<<<<
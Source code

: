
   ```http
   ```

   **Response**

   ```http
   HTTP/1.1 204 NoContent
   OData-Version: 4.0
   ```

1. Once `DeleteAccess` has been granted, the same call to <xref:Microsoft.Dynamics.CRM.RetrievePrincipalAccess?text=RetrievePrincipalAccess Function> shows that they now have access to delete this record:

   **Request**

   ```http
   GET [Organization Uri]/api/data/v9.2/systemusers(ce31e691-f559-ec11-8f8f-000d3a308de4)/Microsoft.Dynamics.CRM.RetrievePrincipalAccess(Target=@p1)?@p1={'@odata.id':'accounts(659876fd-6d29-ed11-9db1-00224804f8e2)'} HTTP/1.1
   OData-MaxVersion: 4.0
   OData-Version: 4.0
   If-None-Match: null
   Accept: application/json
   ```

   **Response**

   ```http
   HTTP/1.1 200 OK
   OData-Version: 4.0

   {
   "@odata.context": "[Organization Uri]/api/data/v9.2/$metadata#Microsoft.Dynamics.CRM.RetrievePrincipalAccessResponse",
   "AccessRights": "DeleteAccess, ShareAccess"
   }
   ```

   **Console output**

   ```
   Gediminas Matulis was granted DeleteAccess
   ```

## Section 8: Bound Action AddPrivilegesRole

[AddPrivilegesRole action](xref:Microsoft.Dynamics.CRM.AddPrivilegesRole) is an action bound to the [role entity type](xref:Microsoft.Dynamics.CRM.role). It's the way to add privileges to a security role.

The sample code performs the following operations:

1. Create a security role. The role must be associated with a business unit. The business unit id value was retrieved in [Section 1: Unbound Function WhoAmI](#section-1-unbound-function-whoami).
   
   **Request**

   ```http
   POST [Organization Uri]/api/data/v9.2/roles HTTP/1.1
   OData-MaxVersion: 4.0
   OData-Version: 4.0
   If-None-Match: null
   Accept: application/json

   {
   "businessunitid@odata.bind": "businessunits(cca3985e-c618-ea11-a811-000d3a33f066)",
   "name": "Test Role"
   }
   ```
>>>>
◆ **REQUIRED WORK**:
An exact transcription of all the records is required.

◆ **ANSWER TO THE EXERCISE**:
Source code

:
   ```http
   ```

   **Response**

   ```http
   HTTP/1.1 204 NoContent
   OData-Version: 4.0
   ```

1. Once `DeleteAccess` has been granted, the same call to <xref:Microsoft.Dynamics.CRM.RetrievePrincipalAccess?text=RetrievePrincipalAccess Function> shows that they now have access to delete this record:

   **Request**

   ```http
   GET [Organization Uri]/api/data/v9.2/systemusers(ce31e691-f559-ec11-8f8f-000d3a308de4)/Microsoft.Dynamics.CRM.RetrievePrincipalAccess(Target=@p1)?@p1={'@odata.id':'accounts(659876fd-6d29-ed11-9db1-00224804f8e2)'} HTTP/1.1
   OData-MaxVersion: 4.0
   OData-Version: 4.0
   If-None-Match: null
   Accept: application/json
   ```

   **Response**

   ```http
   HTTP/1.1 200 OK
   OData-Version: 4.0

   {
   "@odata.context": "[Organization Uri]/api/data/v9.2/$metadata#Microsoft.Dynamics.CRM.RetrievePrincipalAccessResponse",
   "AccessRights": "DeleteAccess, ShareAccess"
   }
   ```

   **Console output**

   ```
   Gediminas Matulis was granted DeleteAccess
   ```

## Section 8: Bound Action AddPrivilegesRole

[AddPrivilegesRole action](xref:Microsoft.Dynamics.CRM.AddPrivilegesRole) is an action bound to the [role entity type](xref:Microsoft.Dynamics.CRM.role). It's the way to add privileges to a security role.

The sample code performs the following operations:

1. Create a security role. The role must be associated with a business unit. The business unit id value was retrieved in [Section 1: Unbound Function WhoAmI](#section-1-unbound-function-whoami).
   
   **Request**

   ```http
   POST [Organization Uri]/api/data/v9.2/roles HTTP/1.1
   OData-MaxVersion: 4.0
   OData-Version: 4.0
   If-None-Match: null
   Accept: application/json

   {
   "businessunitid@odata.bind": "businessunits(cca3985e-c618-ea11-a811-000d3a33f066)",
   "name": "Test Role"
   }
   ```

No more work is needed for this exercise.